そんなとき、偽装分裂状態を作ることで当座をしのぐことを思いついたのでは?実際青木氏が小泉支持を唱えることだけで橋本派分裂扱いになっている。こうなれば参院選は橋本派のレッテルは貼られずに済むだろう。選挙に勝つことができれば当分の保身はできたことになる。小泉降ろしはその後でも十分だ。時間をかければかけるほど橋本派には有利なことは間違いない。団体も官庁も皆小泉政治には反対なのだから。

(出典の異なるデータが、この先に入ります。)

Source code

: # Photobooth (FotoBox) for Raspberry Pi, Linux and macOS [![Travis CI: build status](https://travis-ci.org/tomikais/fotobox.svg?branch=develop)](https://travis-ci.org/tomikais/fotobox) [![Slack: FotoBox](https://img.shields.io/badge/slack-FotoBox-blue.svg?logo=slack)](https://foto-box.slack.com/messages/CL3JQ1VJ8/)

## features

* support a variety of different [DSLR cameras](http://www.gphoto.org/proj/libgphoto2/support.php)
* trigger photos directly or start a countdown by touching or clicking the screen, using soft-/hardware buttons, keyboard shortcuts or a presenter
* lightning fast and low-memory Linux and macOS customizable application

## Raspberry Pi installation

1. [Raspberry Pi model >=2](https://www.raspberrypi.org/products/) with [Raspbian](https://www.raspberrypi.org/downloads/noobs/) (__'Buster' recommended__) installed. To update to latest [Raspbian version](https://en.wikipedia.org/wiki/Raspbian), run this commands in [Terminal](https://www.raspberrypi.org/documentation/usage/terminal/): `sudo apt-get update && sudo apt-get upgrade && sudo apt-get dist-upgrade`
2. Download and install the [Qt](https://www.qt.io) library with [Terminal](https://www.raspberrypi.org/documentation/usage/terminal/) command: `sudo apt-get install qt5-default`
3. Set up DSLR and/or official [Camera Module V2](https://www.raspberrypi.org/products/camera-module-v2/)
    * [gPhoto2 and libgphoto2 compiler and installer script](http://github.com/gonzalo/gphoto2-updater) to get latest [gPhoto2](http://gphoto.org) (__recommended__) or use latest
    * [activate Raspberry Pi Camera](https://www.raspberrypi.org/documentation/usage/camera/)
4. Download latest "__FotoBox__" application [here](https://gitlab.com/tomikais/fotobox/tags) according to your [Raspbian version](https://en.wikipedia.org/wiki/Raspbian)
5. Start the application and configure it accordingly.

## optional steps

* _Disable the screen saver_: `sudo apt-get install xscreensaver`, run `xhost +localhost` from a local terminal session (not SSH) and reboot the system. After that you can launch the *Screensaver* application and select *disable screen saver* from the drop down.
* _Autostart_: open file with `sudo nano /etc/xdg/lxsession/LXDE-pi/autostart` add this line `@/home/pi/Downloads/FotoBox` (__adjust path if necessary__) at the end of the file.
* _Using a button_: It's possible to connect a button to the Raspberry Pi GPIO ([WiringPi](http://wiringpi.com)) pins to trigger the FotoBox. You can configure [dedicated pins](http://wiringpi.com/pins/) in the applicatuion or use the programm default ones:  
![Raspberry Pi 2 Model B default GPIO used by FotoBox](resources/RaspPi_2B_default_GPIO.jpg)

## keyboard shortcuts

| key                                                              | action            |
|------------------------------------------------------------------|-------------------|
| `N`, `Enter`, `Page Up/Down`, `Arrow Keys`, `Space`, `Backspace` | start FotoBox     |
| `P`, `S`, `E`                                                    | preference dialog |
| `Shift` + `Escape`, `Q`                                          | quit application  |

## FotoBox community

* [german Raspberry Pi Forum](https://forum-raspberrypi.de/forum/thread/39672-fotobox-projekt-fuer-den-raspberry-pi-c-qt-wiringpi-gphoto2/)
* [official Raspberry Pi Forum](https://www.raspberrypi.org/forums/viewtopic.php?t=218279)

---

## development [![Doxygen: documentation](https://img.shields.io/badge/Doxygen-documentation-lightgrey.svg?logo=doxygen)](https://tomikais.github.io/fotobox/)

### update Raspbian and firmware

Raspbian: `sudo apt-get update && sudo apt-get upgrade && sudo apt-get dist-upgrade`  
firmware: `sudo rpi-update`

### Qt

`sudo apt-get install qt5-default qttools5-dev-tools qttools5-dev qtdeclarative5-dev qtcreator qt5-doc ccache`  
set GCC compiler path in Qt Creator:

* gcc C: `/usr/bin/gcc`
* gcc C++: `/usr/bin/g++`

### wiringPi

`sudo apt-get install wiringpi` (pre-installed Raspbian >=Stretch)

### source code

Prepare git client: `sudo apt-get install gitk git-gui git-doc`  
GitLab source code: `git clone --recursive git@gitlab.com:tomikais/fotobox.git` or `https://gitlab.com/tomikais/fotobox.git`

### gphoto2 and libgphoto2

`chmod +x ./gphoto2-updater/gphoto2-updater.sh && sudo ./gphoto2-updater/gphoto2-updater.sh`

それに第一様子見に最もいい席には変わりない。一回の投票で小泉総裁再選ならそれもよし、決選投票にもつれ込んだらそれもまたよし。
ただ前回の総裁選のトラウマが残っているのならそれは問題かもしれない。なんせ派閥のトップを担いだにもかかわらず全国の自民党員の勢いに押し切られてしまった。中には「もうこのままでは...」に怖じ気づいている議員もいるかもしれない。議員も人。選挙に落ちれば無職だ。長年やってきた議員には蓄えもあろう、地盤もあろう。でもこれからの若い議員には、あの躍動は恐怖に違いない。
天下分け目の関ヶ原。投票は9月20日。